Mais l’amalgame entre escrocs et militants politiques n’est pas suffisant pour les communistes pour calomnier leurs détracteurs. Il faut aussi utiliser un argument plus fort, politique. Ce sera l’argument imparable de l’antifascisme : ainsi les
« provocateurs trotskystes » sont désignés comme des « criminels de droit commun » et même « les agents sans scrupule du fascisme international », qui « réalisent leur ignoble besogne dans l’intérêt de leurs maîtres de Rome et de Berlin, (…), en masquant par tous les moyens leur véritable figure. » Dès lors on comprend qu’il n’y a pas de tâche plus importante et plus noble pour les militants communistes qui luttent contre le fascisme que de démasquer et même de « désarmer les ennemis », « qu’ils doivent combattre avec la plus ferme énergie ».
C’est donc la porte ouverte, au nom de la lutte contre le fascisme, à toutes les violences contre celles et ceux qui contestent le Parti Communiste.
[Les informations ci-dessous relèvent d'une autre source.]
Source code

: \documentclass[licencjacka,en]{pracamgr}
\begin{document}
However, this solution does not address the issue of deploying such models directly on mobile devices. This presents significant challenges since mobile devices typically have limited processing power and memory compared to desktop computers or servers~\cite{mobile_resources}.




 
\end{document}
L’établissement de ces listes noires a participé à créer l’ambiance psychologique sectaire et dogmatique qui a permis la chasse aux « provocateurs », allant de leur éviction (comme ce fut le cas pour Marguerite Aspès) jusqu’à – pour les éléments les plus politiquement influents – leur assassinat, comme Andrés Nin ou Camillo Berneri en Espagne en 1936, Léon Trotski en août 1940 à Mexico ou encore pendant l’occupation aux assassinats de résistants anarchistes espagnols par la résistance communiste comme le massacre de Lacazace en Ariège[2].
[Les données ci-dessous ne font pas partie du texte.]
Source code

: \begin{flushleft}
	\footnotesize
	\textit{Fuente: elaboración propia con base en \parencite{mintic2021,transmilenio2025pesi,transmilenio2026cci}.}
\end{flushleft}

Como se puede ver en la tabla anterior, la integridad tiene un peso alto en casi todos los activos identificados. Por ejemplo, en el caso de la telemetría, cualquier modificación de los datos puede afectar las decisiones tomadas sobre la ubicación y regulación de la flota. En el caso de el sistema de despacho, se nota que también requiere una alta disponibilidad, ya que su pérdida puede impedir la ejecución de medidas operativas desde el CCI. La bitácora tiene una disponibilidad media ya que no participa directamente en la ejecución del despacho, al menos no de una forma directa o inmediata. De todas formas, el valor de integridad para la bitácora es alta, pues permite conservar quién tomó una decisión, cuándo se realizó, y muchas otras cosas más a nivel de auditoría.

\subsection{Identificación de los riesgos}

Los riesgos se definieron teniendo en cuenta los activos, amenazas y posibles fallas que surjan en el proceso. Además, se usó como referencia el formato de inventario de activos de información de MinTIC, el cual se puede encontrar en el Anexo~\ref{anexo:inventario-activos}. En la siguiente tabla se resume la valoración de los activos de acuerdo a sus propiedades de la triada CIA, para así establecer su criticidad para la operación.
On ne combat pas le fascisme en utilisant les méthodes policières du fascisme. Et ceux qui aujourd’hui au nom de l’antifascisme utilisent des méthodes autoritaires ne font que marcher dans les pas des Communistes staliniens des années 1930 …



Démasquons les ennemis !
Afin de faciliter le travail des militants dans la constitution des listes noires parues jusqu’à ce jour, nous avons décidé de faire paraitre un répertoire des listes déjà parues, allant du n°1 au n°8. Ceci leur permettra de trouver tr-s rapidement si l’individu qui les intéresse a été exclu du Parti Communiste ou d’une organisaiton ouvrière.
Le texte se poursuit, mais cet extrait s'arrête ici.